Cortex stores historical data in blocks, where each block contains 2 hours worth of data. Blocks are scanned periodically, and any blocks which contain metrics older than the retention period will be deleted.
S3 Options
When S3 storage is selected, the following options are available (required fields will be marked with a <span style={{ color: '#f00' }}>*</span> in the Opni UI):
- **Bucket Name**: The name of the S3 bucket to use for storing time series data. This bucket must already exist.
- **Endpoint**: The S3 endpoint to use. Selecting a region from the dropdown will automatically populate this field with the appropriate AWS S3 endpoint, or a custom endpoint can be provided.
- **Access Key ID**: The access key ID to use for authenticating with S3.
- **Secret Access Key**: The secret access key to use for authenticating with S3.
- **Signature Version**: The signature version to use for authenticating with S3. This should be set to `v4` for AWS S3.
- **Server Side Encryption**: This can be enabled if your S3 bucket is configured to use server side encryption.

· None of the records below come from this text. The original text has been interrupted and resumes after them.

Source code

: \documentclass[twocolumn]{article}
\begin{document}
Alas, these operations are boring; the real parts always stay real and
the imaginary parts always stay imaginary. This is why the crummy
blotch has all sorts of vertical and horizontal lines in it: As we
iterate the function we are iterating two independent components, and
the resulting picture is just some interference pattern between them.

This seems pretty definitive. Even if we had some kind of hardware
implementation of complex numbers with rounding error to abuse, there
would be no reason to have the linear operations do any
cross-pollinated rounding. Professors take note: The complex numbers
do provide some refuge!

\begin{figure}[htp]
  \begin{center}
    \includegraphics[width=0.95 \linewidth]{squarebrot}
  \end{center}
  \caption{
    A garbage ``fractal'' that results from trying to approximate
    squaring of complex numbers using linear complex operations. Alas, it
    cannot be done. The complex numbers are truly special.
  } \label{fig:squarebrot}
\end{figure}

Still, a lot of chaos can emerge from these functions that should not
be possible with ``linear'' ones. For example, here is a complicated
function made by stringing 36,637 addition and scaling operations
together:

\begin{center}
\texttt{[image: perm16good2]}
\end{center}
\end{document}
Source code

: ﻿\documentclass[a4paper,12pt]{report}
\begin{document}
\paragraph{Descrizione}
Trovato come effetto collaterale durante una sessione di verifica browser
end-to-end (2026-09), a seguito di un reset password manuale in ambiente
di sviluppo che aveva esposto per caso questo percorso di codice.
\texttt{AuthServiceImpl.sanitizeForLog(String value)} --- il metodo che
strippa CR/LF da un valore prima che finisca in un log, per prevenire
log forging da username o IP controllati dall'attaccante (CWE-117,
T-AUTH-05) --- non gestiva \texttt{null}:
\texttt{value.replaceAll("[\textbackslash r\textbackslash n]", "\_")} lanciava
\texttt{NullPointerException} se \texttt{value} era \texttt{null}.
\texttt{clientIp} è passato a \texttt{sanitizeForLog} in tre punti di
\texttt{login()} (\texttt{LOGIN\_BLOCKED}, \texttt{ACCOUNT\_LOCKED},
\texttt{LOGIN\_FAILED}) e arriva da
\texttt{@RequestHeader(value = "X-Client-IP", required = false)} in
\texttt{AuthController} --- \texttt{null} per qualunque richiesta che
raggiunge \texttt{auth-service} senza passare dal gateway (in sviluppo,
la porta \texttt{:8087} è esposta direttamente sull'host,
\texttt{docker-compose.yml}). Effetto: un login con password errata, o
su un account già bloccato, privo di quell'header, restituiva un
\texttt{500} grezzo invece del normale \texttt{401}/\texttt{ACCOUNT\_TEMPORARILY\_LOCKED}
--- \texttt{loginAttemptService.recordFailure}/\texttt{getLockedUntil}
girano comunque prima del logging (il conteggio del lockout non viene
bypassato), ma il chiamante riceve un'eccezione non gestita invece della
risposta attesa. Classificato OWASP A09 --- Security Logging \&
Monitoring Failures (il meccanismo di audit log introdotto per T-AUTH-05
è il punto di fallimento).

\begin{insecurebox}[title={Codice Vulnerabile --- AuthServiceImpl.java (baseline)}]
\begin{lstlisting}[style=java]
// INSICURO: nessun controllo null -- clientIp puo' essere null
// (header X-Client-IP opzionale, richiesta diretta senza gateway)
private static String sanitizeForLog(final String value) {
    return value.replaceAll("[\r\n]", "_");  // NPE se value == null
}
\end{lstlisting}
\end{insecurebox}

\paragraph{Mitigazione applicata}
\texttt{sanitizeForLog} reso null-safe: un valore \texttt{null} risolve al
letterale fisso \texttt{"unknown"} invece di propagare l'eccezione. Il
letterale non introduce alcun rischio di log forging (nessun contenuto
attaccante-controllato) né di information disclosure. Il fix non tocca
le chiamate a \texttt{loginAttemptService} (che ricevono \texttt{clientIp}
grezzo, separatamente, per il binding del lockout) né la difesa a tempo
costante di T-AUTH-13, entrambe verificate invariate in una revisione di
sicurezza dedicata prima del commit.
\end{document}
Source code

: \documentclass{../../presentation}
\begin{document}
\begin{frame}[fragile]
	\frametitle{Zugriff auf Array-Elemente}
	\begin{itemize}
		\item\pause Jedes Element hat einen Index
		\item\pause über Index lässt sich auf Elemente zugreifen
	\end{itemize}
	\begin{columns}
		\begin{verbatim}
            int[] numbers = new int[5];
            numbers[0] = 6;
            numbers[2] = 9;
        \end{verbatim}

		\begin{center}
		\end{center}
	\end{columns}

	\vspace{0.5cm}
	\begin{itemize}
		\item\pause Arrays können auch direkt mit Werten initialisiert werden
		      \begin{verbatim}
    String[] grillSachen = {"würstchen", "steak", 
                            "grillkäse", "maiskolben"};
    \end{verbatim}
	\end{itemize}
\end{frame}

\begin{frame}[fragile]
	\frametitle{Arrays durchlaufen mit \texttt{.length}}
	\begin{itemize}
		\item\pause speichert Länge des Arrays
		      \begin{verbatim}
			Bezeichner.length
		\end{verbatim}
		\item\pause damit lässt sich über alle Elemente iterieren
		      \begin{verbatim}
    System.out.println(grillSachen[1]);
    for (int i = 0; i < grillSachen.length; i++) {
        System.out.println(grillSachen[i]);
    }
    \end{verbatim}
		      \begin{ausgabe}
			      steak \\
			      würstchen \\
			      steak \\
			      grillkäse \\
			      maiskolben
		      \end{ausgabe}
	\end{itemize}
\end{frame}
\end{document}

If `SSE-KMS` is selected, you will be required to provide the KMS Key ID and Encryption Context.
- **Connection**: Various connection options can be specified. The default options are sufficient for most use cases.
Grafana
Grafana can be enabled by clicking "Enable" under the Grafana section. The following configuration options are available:
- **Hostname**: The hostname at which Grafana will be accessed in the browser.
:::info
To access Grafana from a browser, you will need to create a Kubernetes Ingress for the Grafana service. This hostname must match the hostname configured in the ingress.
:::
Once Grafana is enabled, access it in the browser to view the Opni dashboards. Several pre-configured dashboards are available.
Using the CLI
Opening a shell into the Opni Gateway pod will give you access to an auto-configured CLI environment.
kubectl -n opni exec -it deploy/opni-gateway -- sh
The opni metrics ops
subcommand can be used to configure the Monitoring backend.
$ opni metrics ops --help
Cortex cluster setup and config operations
Available Commands:
configure Install or configure a Cortex cluster
get-configuration Get the current Cortex cluster configuration
status Cortex cluster status
uninstall Uninstall a Cortex cluster
Usage of the configure
subcommand
$ opni metrics ops configure --help
Install or configure a Cortex cluster. If the cluster is already installed, this command will update the cluster
configuration.
Some fields contain secrets. You may provide the placeholder value *** to keep an existing secret when
updating the cluster configuration.
Options:
--grafana=true:
Enable Grafana
--grafana-hostname='':
Grafana hostname
--mode='':
Deployment mode (one of: AllInOne, HighlyAvailable)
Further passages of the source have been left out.